O general Sun Tzu advertia sobre a realidade mutante da água que nos cerca. A verdadeira arte da guerra não é tomar uma decisão, todavia ser capaz de ir adaptando (e até retrocedendo) sempre em função daquilo que se encontra.

César tinha alguns dados na margem do Rubicão. A política romana foi colocada de ponta-cabeça depois. O general romano foi ousado ao cruzar o rio, porém teve de continuar ousando (e negociando) até as calendas de março de 44 a.C. Tomou boas decisões e venceu seus inimigos. Fez excelentes alianças e cultivou amizades estratégicas. No entanto, confiou demais em algumas pessoas, como Brutus. O braço dos estrategistas pode ser forte; o coração raramente é tão bem guardado quanto o cérebro.

Não existe segurança absoluta. Há uma tradição histórica: César foi assassinado, Lincoln foi assassinado e Napoleão perdeu em Waterloo. Curiosamente, a memória coletiva indica os três como grandes estrategistas. Assim, sempre há risco em cruzar ou não o Rubicão.

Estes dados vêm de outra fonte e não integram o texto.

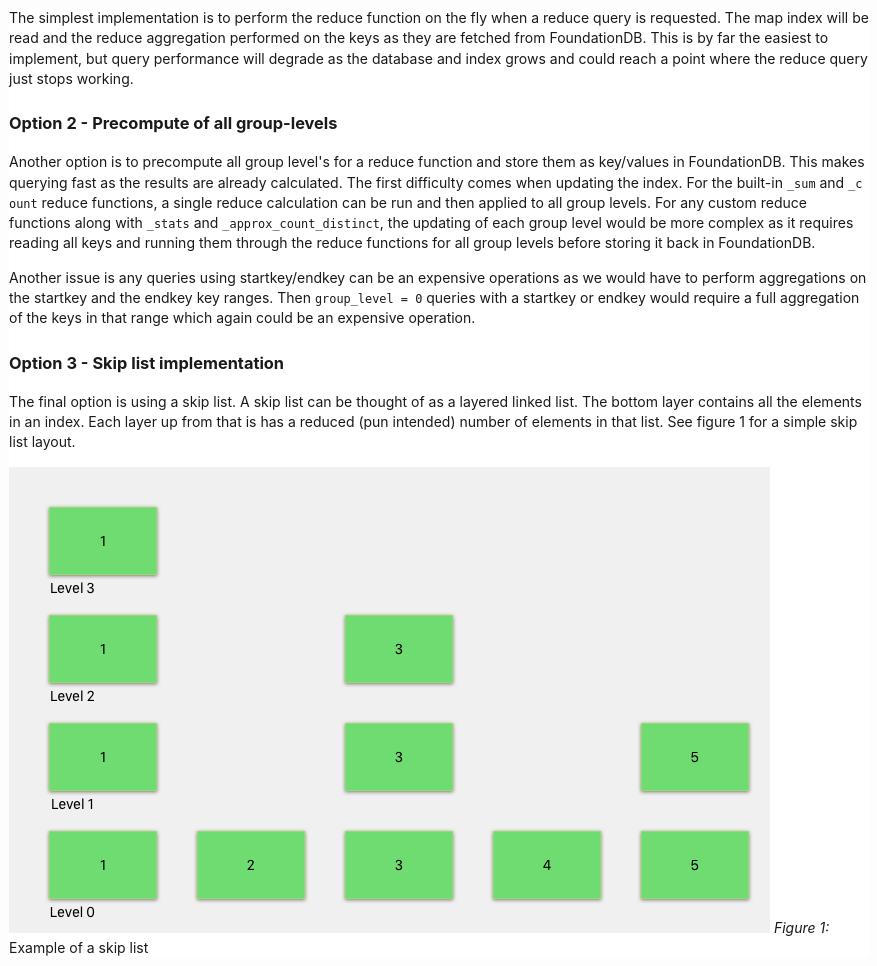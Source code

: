 The simplest implementation is to perform the reduce function on the fly when a reduce query is requested.
The map index will be read and the reduce aggregation performed on the keys as they are fetched from FoundationDB.
This is by far the easiest to implement, but query performance will degrade as the database and index grows and could reach a point where the reduce query just stops working.

### Option 2 - Precompute of all group-levels

Another option is to precompute all group level's for a reduce function and store them as key/values in FoundationDB.
This makes querying fast as the results are already calculated. The first difficulty comes when updating the index.
For the built-in `_sum` and `_count` reduce functions, a single reduce calculation can be run and then applied to all group levels.
For any custom reduce functions along with  `_stats` and `_approx_count_distinct`, the updating of each group level would be more complex as it requires reading all keys and running them through the reduce functions for all group levels before storing it back in FoundationDB.

Another issue is any queries using startkey/endkey can be an expensive operations as we would have to perform aggregations on the startkey and the endkey key ranges. Then `group_level = 0` queries with a startkey or endkey would require a full aggregation of the keys in that range which again could be an expensive operation.

### Option 3 - Skip list implementation

The final option is using a skip list. A skip list can be thought of as a layered linked list. The bottom layer contains all the elements in an index. Each layer up from that is has a reduced (pun intended) number of elements in that list. See figure 1 for a simple skip list layout.

![Figure 1: Example of a skip list](images/SkExample1.png)
*Figure 1:* Example of a skip list
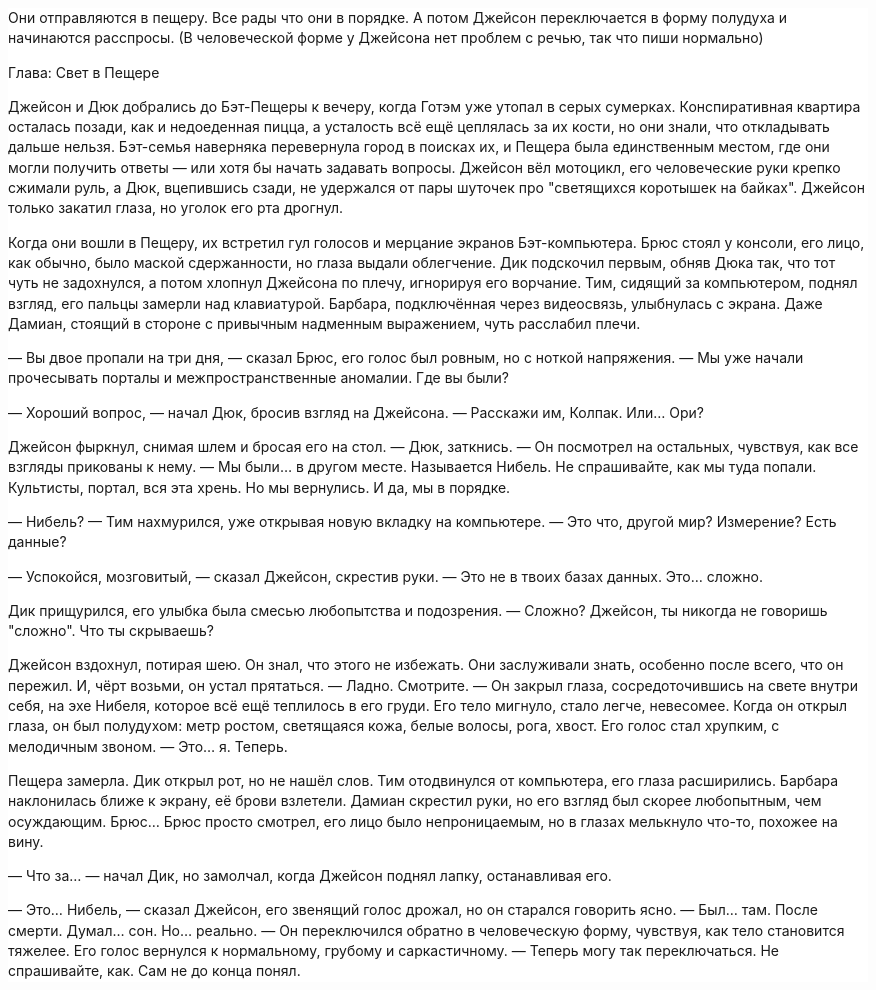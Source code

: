 Они отправляются в пещеру. Все рады что они в порядке. А потом Джейсон переключается в форму полудуха и начинаются расспросы. (В человеческой форме у Джейсона нет проблем с речью, так что пиши нормально)

Глава: Свет в Пещере

Джейсон и Дюк добрались до Бэт-Пещеры к вечеру, когда Готэм уже утопал в серых сумерках. Конспиративная квартира осталась позади, как и недоеденная пицца, а усталость всё ещё цеплялась за их кости, но они знали, что откладывать дальше нельзя. Бэт-семья наверняка перевернула город в поисках их, и Пещера была единственным местом, где они могли получить ответы — или хотя бы начать задавать вопросы. Джейсон вёл мотоцикл, его человеческие руки крепко сжимали руль, а Дюк, вцепившись сзади, не удержался от пары шуточек про "светящихся коротышек на байках". Джейсон только закатил глаза, но уголок его рта дрогнул.

Когда они вошли в Пещеру, их встретил гул голосов и мерцание экранов Бэт-компьютера. Брюс стоял у консоли, его лицо, как обычно, было маской сдержанности, но глаза выдали облегчение. Дик подскочил первым, обняв Дюка так, что тот чуть не задохнулся, а потом хлопнул Джейсона по плечу, игнорируя его ворчание. Тим, сидящий за компьютером, поднял взгляд, его пальцы замерли над клавиатурой. Барбара, подключённая через видеосвязь, улыбнулась с экрана. Даже Дамиан, стоящий в стороне с привычным надменным выражением, чуть расслабил плечи.

— Вы двое пропали на три дня, — сказал Брюс, его голос был ровным, но с ноткой напряжения. — Мы уже начали прочесывать порталы и межпространственные аномалии. Где вы были?

— Хороший вопрос, — начал Дюк, бросив взгляд на Джейсона. — Расскажи им, Колпак. Или… Ори?

Джейсон фыркнул, снимая шлем и бросая его на стол. — Дюк, заткнись. — Он посмотрел на остальных, чувствуя, как все взгляды прикованы к нему. — Мы были… в другом месте. Называется Нибель. Не спрашивайте, как мы туда попали. Культисты, портал, вся эта хрень. Но мы вернулись. И да, мы в порядке.

— Нибель? — Тим нахмурился, уже открывая новую вкладку на компьютере. — Это что, другой мир? Измерение? Есть данные?

— Успокойся, мозговитый, — сказал Джейсон, скрестив руки. — Это не в твоих базах данных. Это… сложно.

Дик прищурился, его улыбка была смесью любопытства и подозрения. — Сложно? Джейсон, ты никогда не говоришь "сложно". Что ты скрываешь?

Джейсон вздохнул, потирая шею. Он знал, что этого не избежать. Они заслуживали знать, особенно после всего, что он пережил. И, чёрт возьми, он устал прятаться. — Ладно. Смотрите. — Он закрыл глаза, сосредоточившись на свете внутри себя, на эхе Нибеля, которое всё ещё теплилось в его груди. Его тело мигнуло, стало легче, невесомее. Когда он открыл глаза, он был полудухом: метр ростом, светящаяся кожа, белые волосы, рога, хвост. Его голос стал хрупким, с мелодичным звоном. — Это… я. Теперь.

Пещера замерла. Дик открыл рот, но не нашёл слов. Тим отодвинулся от компьютера, его глаза расширились. Барбара наклонилась ближе к экрану, её брови взлетели. Дамиан скрестил руки, но его взгляд был скорее любопытным, чем осуждающим. Брюс… Брюс просто смотрел, его лицо было непроницаемым, но в глазах мелькнуло что-то, похожее на вину.

— Что за… — начал Дик, но замолчал, когда Джейсон поднял лапку, останавливая его.

— Это… Нибель, — сказал Джейсон, его звенящий голос дрожал, но он старался говорить ясно. — Был… там. После смерти. Думал… сон. Но… реально. — Он переключился обратно в человеческую форму, чувствуя, как тело становится тяжелее. Его голос вернулся к нормальному, грубому и саркастичному. — Теперь могу так переключаться. Не спрашивайте, как. Сам не до конца понял.
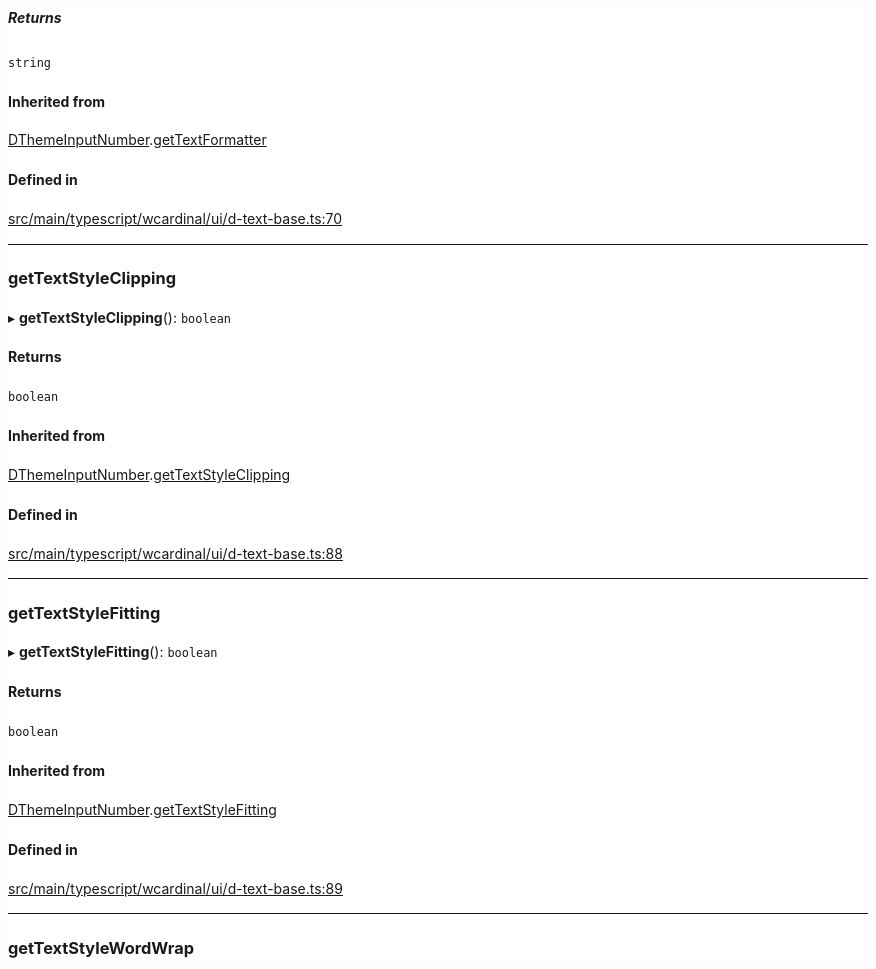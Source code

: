 ##### Returns

`string`

#### Inherited from

[DThemeInputNumber](DThemeInputNumber.md).[getTextFormatter](DThemeInputNumber.md#gettextformatter)

#### Defined in

[src/main/typescript/wcardinal/ui/d-text-base.ts:70](https://github.com/winter-cardinal/winter-cardinal-ui/blob/v0.310.1/src/main/typescript/wcardinal/ui/d-text-base.ts#L70)

___

### getTextStyleClipping

▸ **getTextStyleClipping**(): `boolean`

#### Returns

`boolean`

#### Inherited from

[DThemeInputNumber](DThemeInputNumber.md).[getTextStyleClipping](DThemeInputNumber.md#gettextstyleclipping)

#### Defined in

[src/main/typescript/wcardinal/ui/d-text-base.ts:88](https://github.com/winter-cardinal/winter-cardinal-ui/blob/v0.310.1/src/main/typescript/wcardinal/ui/d-text-base.ts#L88)

___

### getTextStyleFitting

▸ **getTextStyleFitting**(): `boolean`

#### Returns

`boolean`

#### Inherited from

[DThemeInputNumber](DThemeInputNumber.md).[getTextStyleFitting](DThemeInputNumber.md#gettextstylefitting)

#### Defined in

[src/main/typescript/wcardinal/ui/d-text-base.ts:89](https://github.com/winter-cardinal/winter-cardinal-ui/blob/v0.310.1/src/main/typescript/wcardinal/ui/d-text-base.ts#L89)

___

### getTextStyleWordWrap
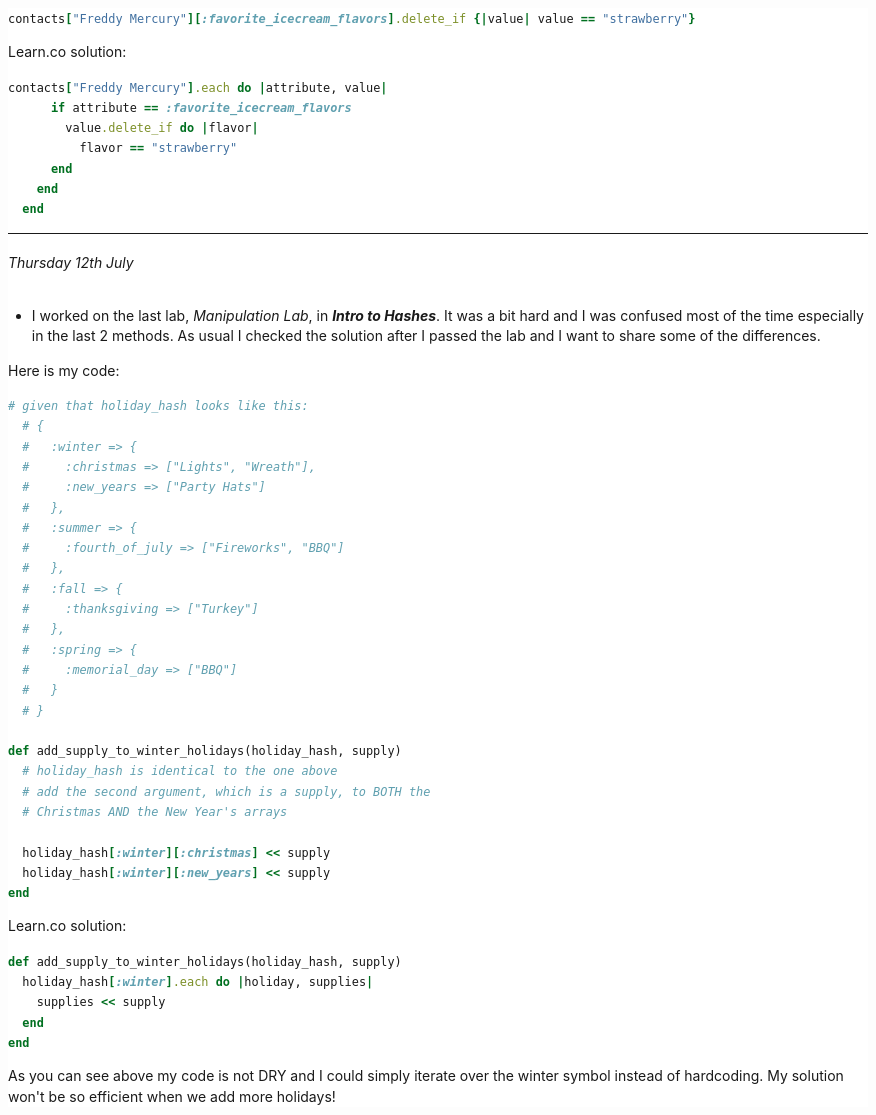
 ```Ruby
contacts["Freddy Mercury"][:favorite_icecream_flavors].delete_if {|value| value == "strawberry"}
```
Learn.co solution:

```Ruby
contacts["Freddy Mercury"].each do |attribute, value|
      if attribute == :favorite_icecream_flavors
        value.delete_if do |flavor|
          flavor == "strawberry"
      end
    end
  end
```

---

######  Thursday 12th July
+ I worked on the last lab, *Manipulation Lab*, in *__Intro to Hashes__*. It was a bit hard and I was confused most of the time especially in the last 2 methods. As usual I checked the solution after I passed the lab and I want to share some of the differences.

Here is my code:

```Ruby
# given that holiday_hash looks like this:
  # {
  #   :winter => {
  #     :christmas => ["Lights", "Wreath"],
  #     :new_years => ["Party Hats"]
  #   },
  #   :summer => {
  #     :fourth_of_july => ["Fireworks", "BBQ"]
  #   },
  #   :fall => {
  #     :thanksgiving => ["Turkey"]
  #   },
  #   :spring => {
  #     :memorial_day => ["BBQ"]
  #   }
  # }

def add_supply_to_winter_holidays(holiday_hash, supply)
  # holiday_hash is identical to the one above
  # add the second argument, which is a supply, to BOTH the
  # Christmas AND the New Year's arrays

  holiday_hash[:winter][:christmas] << supply
  holiday_hash[:winter][:new_years] << supply
end
```   
Learn.co solution:

```Ruby
def add_supply_to_winter_holidays(holiday_hash, supply)
  holiday_hash[:winter].each do |holiday, supplies|
    supplies << supply
  end
end
```
As you can see above my code is not DRY and I could simply iterate over the winter symbol instead of hardcoding. My solution won't be so efficient when we add more holidays!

Só existe algo forte: perdoamos quem cruza e falha; somos duros com aqueles que montam barraca na margem e passam toda a existência avaliando. Os excessivamente prudentes morrem de velhice e esquecidos. Os ousados lidam com a chance de um fracasso maior. A memória costuma perdoar um equívoco, mas raramente defende quem decidiu viver de forma opaca e sem esperança. Qual o Rubicão na sua vida?